Since even nanoscale particles of medicine (smaller than a grain of salt) can be flushed away by layers of mucus before they can treat an illness, a team of Johns Hopkins University scientists decided to see if they couldn’t find something that could still get deeply into the body’s defense system that wouldn’t be washed away. They developed “specially coated nanoparticles that can penetrate deep into the body's defenses and remain long enough kill harmful microbes,” according to Greenemeier. The organ they used was one you might be surprised to know.

Greenemeier reports that the researchers broke up the herpes-fighting drug acyclovir (which heals sores or blisters) into nanosize units “coated with low–molecular weight polyethylene glycol (PEG)” and then applied them to female mice in a vaginal gel.The PEG-coated acyclovir particles – only slightly larger than a virus – penetrated the cervico-vaginal mouse mucus and remained in the vaginal folds for 24 hours.

Less than half the mice receiving this treatment were infected with herpes simplex virus while 84 percent of mice given the same concentration of acyclovir but using uncoated nanoparticles were infected, the researchers reported Wednesday in Science Translational Medicine.

Greenemeier quoted Justin Hanes, a project researcher and director of the Center for Nanomedicine at the Johns Hopkins University School of Medicine, as saying this is the first time the researchers can report a successful nanomedical herpes treatment in living animals.

The researchers picked the vagina to experiment on because it’s one of the places microbicides fail, as the vagina has deep folds, allowing it to expand during childbirth or intercourse, and they can’t penetrate the body deeply enough, Hanes said.

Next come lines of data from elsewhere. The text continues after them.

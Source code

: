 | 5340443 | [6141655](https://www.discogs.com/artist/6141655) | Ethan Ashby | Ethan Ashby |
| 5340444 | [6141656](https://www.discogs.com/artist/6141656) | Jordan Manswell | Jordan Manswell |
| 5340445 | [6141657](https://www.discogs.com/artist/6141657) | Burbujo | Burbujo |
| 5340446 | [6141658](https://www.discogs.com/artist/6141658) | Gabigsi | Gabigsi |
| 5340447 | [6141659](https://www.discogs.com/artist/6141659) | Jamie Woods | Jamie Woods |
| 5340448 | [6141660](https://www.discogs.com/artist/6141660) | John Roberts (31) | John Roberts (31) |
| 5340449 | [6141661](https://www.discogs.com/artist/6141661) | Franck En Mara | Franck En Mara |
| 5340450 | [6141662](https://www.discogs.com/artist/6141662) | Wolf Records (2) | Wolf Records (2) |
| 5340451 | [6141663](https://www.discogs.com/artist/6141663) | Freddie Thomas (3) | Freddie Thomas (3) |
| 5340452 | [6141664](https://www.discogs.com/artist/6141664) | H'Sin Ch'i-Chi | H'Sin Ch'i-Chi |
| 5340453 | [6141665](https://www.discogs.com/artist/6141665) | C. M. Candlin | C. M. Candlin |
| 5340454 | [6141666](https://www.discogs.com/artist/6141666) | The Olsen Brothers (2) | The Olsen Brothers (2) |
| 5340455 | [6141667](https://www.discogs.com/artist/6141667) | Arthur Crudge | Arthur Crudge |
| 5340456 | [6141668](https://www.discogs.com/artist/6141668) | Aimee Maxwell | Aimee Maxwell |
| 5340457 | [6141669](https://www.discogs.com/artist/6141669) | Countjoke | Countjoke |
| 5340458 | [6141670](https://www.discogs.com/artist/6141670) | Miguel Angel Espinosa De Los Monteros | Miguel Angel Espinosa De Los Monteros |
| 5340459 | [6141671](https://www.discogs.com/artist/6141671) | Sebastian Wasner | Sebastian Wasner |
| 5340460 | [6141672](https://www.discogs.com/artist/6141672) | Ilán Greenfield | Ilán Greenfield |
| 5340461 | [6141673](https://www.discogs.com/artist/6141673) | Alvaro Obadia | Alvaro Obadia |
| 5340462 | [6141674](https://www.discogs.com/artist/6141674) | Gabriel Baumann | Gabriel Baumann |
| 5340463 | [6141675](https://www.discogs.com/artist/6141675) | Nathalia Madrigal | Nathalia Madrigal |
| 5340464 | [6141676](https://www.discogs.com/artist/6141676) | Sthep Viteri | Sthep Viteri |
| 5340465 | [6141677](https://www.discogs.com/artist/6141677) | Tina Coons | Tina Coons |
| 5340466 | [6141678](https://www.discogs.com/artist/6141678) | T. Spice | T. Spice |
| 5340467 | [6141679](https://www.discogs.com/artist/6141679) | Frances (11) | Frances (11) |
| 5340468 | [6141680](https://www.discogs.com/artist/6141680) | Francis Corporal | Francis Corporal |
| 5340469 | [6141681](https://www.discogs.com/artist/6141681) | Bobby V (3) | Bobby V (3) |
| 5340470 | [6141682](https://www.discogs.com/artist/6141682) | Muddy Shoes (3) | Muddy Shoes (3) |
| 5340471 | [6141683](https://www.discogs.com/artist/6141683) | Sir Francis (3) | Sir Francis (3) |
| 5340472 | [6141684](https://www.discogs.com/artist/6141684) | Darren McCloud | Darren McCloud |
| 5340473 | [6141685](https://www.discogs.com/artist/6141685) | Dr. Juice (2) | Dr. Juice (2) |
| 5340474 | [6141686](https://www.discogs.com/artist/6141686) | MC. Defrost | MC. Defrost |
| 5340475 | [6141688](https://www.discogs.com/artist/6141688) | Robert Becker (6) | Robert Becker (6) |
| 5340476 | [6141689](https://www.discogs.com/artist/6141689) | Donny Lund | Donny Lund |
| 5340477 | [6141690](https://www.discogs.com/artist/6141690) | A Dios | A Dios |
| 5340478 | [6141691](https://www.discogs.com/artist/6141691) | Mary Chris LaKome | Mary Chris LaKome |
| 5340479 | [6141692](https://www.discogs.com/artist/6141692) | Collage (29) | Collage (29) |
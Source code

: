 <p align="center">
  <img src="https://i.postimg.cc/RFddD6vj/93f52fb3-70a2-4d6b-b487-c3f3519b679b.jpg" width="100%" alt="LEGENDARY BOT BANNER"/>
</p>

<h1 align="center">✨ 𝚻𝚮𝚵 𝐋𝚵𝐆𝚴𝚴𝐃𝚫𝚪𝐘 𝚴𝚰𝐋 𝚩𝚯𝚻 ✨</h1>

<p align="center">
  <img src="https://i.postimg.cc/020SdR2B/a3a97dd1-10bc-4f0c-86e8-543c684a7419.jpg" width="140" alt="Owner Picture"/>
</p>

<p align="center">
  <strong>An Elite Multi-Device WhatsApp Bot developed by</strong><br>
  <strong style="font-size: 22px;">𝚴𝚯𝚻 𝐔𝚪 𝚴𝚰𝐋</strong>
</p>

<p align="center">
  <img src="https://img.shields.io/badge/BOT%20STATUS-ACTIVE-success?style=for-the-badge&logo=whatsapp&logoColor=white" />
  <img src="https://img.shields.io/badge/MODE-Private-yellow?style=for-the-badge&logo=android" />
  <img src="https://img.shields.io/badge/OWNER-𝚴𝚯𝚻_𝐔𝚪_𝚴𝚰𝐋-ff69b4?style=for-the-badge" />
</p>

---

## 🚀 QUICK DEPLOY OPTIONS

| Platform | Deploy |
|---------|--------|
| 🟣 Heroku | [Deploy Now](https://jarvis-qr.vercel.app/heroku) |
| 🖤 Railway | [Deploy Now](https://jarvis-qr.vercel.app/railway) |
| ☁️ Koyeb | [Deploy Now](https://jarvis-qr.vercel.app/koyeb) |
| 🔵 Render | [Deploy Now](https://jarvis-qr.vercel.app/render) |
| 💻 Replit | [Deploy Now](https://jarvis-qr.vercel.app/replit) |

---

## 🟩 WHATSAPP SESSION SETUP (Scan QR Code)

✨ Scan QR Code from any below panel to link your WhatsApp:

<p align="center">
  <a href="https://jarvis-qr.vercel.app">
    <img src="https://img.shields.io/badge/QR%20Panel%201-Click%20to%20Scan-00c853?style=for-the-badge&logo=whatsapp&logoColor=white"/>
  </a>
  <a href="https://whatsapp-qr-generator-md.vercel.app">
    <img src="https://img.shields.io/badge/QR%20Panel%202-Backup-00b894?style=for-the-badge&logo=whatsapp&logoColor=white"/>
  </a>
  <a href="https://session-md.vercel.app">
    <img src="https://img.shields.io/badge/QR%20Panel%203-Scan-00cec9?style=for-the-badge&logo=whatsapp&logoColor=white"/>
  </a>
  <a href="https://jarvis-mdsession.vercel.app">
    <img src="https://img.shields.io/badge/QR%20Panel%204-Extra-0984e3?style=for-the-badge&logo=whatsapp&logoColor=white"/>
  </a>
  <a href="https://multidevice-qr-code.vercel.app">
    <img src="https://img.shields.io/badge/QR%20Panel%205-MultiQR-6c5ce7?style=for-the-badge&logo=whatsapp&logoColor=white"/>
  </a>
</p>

Hanes is also a co-founder of Kala Pharmaceuticals, a Waltham, Mass.–based company he formed with MIT Professor Robert Langer to develop mucus-penetrating nanoparticles for treating diseases in the eyes and lungs.In many parts of the body, as well as the sinuses, the body clears mucus layers every few minutes. "We needed to design a system that, like some viruses capable of infecting humans at mucosal surfaces, would allow treatment to penetrate deep into the mucus layer where they would not be cleared as rapidly by the body," Hanes told Greenemeier.

 "Our goal was to coat and line the epithelium with particles [of acyclovir] and then have them stay there with a uniform distribution and release the drug over a longer period of time than you'd have if you administered the treatment in a standard gel preparation that uses uncoated nanoparticles."Greenemeier also interviewed Paula Hammond, a chemical engineering professor at M.I.T. Hammond, who did not participate in the Johns Hopkins research. "The use of a nanoscale delivery vehicle with this type of surface functionality is key to this advance,” she said. 

Hammond is also studying PEG-coated nanoparticles to penetrate and treat cancerous tumors. "The work shows the relevance of nanomedicine not only for treatment of diseases such as cancer, but for a breadth of other medical applications,” she told Greenemeier.Hanes and his colleagues are also studying other illnesses that might be treated with their “stealthy nanoparticles,” as Hammond calls them, including those of the eyes, and cancers of the lung and cervix, as well as an HIV drug, tenofovir, to try to make it more effective.

The team is not the only one looking for ways nanoparticles can penetrate the body to heal. University of Texas at Arlington researchers are using magnetic carbon nanoparticles to target and destroy cancer cells through laser therapy – a treatment that also might be applicable to skin and other cancers without damaging surrounding healthy cells.

Researchers at MIT and Harvard Medical School have built targeted nanoparticles “that can cling to artery walls and slowly release medicine, an advance that potentially provides an alternative to drug-releasing stents in some patients with cardiovascular disease,” according to the source.